▶ INSTRUCTIONS FOR THE TASK: Print verbatim the opening line of the material and every subsequent line through the one containing "## Breve História da EML".

▶ RECORD EXTRACTS:
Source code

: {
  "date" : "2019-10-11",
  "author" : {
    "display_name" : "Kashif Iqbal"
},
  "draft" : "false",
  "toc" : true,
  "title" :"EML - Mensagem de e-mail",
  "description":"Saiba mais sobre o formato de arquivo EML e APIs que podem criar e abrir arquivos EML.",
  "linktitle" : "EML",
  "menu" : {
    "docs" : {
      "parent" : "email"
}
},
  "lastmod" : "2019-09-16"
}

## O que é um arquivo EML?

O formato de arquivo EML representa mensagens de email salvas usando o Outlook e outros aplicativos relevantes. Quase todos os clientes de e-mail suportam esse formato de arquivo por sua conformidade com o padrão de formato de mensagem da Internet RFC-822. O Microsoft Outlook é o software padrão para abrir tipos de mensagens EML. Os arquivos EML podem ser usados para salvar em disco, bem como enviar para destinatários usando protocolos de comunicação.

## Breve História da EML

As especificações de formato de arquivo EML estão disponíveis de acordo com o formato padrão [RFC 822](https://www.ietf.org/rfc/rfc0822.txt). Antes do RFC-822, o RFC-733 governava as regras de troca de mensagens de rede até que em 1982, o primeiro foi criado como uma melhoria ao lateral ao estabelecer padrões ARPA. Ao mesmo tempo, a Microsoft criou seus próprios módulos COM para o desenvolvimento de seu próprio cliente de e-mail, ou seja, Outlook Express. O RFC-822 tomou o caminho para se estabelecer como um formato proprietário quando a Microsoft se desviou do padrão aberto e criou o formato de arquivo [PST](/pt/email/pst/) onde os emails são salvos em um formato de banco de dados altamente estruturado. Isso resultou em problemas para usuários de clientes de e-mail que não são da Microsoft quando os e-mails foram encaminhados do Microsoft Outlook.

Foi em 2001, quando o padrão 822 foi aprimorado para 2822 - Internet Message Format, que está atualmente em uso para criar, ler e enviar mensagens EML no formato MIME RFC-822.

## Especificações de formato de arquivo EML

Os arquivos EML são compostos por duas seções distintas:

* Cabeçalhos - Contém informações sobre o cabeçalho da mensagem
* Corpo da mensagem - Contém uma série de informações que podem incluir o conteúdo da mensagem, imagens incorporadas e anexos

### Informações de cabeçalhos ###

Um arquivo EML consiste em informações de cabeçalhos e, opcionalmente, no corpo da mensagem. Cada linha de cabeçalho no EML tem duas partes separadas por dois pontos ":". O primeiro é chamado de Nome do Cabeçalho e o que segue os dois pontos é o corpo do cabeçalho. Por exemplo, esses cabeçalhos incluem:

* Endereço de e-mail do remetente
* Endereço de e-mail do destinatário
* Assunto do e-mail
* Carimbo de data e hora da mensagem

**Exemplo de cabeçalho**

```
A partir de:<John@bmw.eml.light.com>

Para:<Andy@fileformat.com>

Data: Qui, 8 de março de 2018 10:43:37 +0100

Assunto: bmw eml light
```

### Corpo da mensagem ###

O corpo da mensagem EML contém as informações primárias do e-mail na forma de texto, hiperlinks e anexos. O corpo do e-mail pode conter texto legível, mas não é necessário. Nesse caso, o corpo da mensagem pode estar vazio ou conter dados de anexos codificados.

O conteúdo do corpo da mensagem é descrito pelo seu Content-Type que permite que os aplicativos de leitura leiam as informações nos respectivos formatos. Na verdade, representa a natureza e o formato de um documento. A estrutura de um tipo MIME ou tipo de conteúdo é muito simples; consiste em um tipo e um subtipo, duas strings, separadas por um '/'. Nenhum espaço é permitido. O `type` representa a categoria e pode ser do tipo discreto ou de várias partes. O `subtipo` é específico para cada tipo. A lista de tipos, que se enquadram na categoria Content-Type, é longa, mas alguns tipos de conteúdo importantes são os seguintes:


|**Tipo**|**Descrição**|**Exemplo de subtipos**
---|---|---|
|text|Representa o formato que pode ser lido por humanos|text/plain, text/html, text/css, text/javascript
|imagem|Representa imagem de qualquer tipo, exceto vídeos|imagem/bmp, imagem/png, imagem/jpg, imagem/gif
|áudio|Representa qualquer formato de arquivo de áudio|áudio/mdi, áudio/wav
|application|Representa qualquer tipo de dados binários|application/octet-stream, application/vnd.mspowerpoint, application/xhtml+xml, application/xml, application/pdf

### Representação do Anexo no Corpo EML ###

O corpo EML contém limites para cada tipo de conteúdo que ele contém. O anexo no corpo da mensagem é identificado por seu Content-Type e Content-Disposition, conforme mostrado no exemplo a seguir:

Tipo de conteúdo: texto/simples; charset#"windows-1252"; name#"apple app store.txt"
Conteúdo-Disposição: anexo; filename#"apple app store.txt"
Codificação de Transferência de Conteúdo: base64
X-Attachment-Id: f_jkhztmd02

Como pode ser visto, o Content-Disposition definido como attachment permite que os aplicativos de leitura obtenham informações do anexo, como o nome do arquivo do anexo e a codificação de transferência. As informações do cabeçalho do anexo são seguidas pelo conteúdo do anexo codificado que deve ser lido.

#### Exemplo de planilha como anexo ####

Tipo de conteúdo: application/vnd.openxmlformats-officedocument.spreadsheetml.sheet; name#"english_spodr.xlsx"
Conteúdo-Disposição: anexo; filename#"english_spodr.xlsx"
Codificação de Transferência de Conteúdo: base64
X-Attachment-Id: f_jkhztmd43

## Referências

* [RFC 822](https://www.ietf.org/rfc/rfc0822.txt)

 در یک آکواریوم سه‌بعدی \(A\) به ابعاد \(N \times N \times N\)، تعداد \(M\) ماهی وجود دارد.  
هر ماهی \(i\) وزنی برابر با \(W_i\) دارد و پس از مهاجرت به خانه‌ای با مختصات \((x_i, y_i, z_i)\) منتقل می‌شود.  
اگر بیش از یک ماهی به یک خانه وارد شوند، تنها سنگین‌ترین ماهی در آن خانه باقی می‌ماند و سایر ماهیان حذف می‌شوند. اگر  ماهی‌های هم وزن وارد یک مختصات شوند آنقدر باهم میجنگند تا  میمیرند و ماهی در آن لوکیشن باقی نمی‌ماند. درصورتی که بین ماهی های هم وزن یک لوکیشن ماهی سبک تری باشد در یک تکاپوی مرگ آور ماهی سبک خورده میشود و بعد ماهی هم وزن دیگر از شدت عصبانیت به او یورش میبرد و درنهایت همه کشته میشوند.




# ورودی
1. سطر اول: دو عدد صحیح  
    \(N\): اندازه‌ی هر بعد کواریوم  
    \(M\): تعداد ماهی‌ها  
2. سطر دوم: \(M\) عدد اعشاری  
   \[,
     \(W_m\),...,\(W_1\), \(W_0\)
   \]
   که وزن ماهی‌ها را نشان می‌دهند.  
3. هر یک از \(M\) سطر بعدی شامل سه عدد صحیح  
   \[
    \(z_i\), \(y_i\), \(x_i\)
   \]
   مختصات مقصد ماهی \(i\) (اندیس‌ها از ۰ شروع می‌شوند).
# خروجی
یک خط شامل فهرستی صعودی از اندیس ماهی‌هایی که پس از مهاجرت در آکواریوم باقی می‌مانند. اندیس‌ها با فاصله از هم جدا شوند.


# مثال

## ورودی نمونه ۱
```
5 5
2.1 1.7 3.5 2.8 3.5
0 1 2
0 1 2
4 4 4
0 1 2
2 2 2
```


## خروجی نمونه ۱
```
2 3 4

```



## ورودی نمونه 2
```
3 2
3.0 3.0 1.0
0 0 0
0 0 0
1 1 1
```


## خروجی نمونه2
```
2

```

▶ THE ANSWER:
Source code

: {
  "date" : "2019-10-11",
  "author" : {
    "display_name" : "Kashif Iqbal"
},
  "draft" : "false",
  "toc" : true,
  "title" :"EML - Mensagem de e-mail",
  "description":"Saiba mais sobre o formato de arquivo EML e APIs que podem criar e abrir arquivos EML.",
  "linktitle" : "EML",
  "menu" : {
    "docs" : {
      "parent" : "email"
}
},
  "lastmod" : "2019-09-16"
}

## O que é um arquivo EML?

O formato de arquivo EML representa mensagens de email salvas usando o Outlook e outros aplicativos relevantes. Quase todos os clientes de e-mail suportam esse formato de arquivo por sua conformidade com o padrão de formato de mensagem da Internet RFC-822. O Microsoft Outlook é o software padrão para abrir tipos de mensagens EML. Os arquivos EML podem ser usados para salvar em disco, bem como enviar para destinatários usando protocolos de comunicação.

## Breve História da EML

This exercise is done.